**DIRECTIONS FOR THIS TASK:**
Give back all of the data exactly. Leave nothing out.

:: EXERCISE DATA

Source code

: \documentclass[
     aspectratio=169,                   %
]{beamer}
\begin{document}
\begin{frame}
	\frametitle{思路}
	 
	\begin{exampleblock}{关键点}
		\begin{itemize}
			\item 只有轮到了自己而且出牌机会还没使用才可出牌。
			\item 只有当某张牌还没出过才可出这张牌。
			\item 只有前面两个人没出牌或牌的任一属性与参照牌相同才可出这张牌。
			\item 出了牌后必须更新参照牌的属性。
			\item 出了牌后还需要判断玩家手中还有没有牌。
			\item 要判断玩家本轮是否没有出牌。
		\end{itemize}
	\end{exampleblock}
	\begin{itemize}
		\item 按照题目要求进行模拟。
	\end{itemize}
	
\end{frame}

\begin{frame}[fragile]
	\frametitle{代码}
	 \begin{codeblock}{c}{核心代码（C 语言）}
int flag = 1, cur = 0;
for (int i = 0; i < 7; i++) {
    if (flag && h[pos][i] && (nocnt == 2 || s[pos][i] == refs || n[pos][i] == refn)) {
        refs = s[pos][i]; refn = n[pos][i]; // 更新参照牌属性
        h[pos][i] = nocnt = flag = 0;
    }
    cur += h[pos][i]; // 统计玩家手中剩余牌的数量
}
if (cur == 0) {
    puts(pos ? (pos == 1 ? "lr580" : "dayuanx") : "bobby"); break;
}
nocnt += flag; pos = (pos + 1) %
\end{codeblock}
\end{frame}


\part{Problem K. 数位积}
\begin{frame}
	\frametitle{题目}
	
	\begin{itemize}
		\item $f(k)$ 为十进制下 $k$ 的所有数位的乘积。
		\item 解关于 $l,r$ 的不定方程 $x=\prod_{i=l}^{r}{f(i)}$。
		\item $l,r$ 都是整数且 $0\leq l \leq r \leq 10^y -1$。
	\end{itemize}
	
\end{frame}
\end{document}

::::

**RESPONSE TO THIS EXERCISE:**
Source code

: \documentclass[
     aspectratio=169,                   %
]{beamer}
\begin{document}
\begin{frame}
	\frametitle{思路}
	 
	\begin{exampleblock}{关键点}
		\begin{itemize}
			\item 只有轮到了自己而且出牌机会还没使用才可出牌。
			\item 只有当某张牌还没出过才可出这张牌。
			\item 只有前面两个人没出牌或牌的任一属性与参照牌相同才可出这张牌。
			\item 出了牌后必须更新参照牌的属性。
			\item 出了牌后还需要判断玩家手中还有没有牌。
			\item 要判断玩家本轮是否没有出牌。
		\end{itemize}
	\end{exampleblock}
	\begin{itemize}
		\item 按照题目要求进行模拟。
	\end{itemize}
	
\end{frame}

\begin{frame}[fragile]
	\frametitle{代码}
	 \begin{codeblock}{c}{核心代码（C 语言）}
int flag = 1, cur = 0;
for (int i = 0; i < 7; i++) {
    if (flag && h[pos][i] && (nocnt == 2 || s[pos][i] == refs || n[pos][i] == refn)) {
        refs = s[pos][i]; refn = n[pos][i]; // 更新参照牌属性
        h[pos][i] = nocnt = flag = 0;
    }
    cur += h[pos][i]; // 统计玩家手中剩余牌的数量
}
if (cur == 0) {
    puts(pos ? (pos == 1 ? "lr580" : "dayuanx") : "bobby"); break;
}
nocnt += flag; pos = (pos + 1) %
\end{codeblock}
\end{frame}


\part{Problem K. 数位积}
\begin{frame}
	\frametitle{题目}
	
	\begin{itemize}
		\item $f(k)$ 为十进制下 $k$ 的所有数位的乘积。
		\item 解关于 $l,r$ 的不定方程 $x=\prod_{i=l}^{r}{f(i)}$。
		\item $l,r$ 都是整数且 $0\leq l \leq r \leq 10^y -1$。
	\end{itemize}
	
\end{frame}
\end{document}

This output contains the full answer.